# [DIRECTIONS]
Reproduce exactly the lines from the top of the records below through the line holding "Club Case Study".

Data extracted from a collection
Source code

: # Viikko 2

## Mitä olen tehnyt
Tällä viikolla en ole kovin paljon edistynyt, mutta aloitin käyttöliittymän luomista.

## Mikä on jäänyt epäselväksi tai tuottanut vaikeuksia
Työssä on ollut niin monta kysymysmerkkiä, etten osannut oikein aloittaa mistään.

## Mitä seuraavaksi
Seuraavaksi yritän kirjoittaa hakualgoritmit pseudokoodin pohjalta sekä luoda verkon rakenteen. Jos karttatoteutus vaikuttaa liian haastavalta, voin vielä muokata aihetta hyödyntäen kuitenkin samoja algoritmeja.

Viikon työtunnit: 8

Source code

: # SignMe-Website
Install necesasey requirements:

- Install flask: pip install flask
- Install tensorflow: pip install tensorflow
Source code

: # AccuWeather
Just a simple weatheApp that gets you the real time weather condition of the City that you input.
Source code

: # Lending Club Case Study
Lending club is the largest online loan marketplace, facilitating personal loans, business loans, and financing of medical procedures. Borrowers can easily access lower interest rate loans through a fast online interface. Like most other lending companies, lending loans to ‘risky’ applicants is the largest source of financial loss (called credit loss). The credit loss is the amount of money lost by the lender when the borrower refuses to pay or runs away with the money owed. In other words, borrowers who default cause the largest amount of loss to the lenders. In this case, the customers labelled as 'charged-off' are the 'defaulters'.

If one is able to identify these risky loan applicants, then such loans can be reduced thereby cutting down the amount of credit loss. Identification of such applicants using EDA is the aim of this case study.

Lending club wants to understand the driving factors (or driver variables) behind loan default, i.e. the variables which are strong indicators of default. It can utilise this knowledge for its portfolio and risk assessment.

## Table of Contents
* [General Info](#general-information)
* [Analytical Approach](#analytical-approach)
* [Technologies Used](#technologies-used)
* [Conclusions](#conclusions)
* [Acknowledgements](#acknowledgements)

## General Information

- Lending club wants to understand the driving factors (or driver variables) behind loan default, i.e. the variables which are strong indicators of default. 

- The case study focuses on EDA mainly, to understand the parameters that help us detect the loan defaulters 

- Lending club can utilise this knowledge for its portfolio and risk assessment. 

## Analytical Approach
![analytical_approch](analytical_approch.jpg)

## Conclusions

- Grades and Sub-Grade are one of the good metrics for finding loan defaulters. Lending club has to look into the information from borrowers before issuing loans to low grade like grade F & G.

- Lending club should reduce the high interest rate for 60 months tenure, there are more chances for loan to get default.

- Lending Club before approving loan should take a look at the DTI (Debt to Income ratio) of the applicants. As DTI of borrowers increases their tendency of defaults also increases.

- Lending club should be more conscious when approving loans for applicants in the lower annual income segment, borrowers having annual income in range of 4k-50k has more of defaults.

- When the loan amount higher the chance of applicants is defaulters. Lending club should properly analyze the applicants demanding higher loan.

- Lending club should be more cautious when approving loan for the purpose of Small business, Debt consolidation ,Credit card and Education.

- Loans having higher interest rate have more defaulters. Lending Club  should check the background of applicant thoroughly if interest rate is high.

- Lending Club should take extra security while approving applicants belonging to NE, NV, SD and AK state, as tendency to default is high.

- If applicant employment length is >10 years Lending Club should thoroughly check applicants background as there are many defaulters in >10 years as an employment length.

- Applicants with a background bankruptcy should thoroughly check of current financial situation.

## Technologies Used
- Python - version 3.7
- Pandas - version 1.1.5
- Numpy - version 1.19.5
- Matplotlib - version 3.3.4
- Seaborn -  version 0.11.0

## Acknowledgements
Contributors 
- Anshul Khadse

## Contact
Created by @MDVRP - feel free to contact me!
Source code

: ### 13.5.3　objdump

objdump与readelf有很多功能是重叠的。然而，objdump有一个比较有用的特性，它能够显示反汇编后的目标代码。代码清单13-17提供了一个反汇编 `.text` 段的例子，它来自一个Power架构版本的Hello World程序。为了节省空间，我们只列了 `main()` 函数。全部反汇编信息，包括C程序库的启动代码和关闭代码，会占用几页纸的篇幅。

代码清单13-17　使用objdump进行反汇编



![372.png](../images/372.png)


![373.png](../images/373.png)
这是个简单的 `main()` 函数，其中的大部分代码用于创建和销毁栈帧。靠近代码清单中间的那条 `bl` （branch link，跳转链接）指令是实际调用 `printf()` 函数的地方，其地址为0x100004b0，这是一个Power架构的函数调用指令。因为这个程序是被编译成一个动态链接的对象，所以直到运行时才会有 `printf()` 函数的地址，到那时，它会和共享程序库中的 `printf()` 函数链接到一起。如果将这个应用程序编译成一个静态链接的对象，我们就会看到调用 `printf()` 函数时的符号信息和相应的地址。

# [SOLUTION TO THIS TASK]
Source code

: # Viikko 2

## Mitä olen tehnyt
Tällä viikolla en ole kovin paljon edistynyt, mutta aloitin käyttöliittymän luomista.

## Mikä on jäänyt epäselväksi tai tuottanut vaikeuksia
Työssä on ollut niin monta kysymysmerkkiä, etten osannut oikein aloittaa mistään.

## Mitä seuraavaksi
Seuraavaksi yritän kirjoittaa hakualgoritmit pseudokoodin pohjalta sekä luoda verkon rakenteen. Jos karttatoteutus vaikuttaa liian haastavalta, voin vielä muokata aihetta hyödyntäen kuitenkin samoja algoritmeja.

Viikon työtunnit: 8

Source code

: # SignMe-Website
Install necesasey requirements:

- Install flask: pip install flask
- Install tensorflow: pip install tensorflow
Source code

: # AccuWeather
Just a simple weatheApp that gets you the real time weather condition of the City that you input.
Source code

: # Lending Club Case Study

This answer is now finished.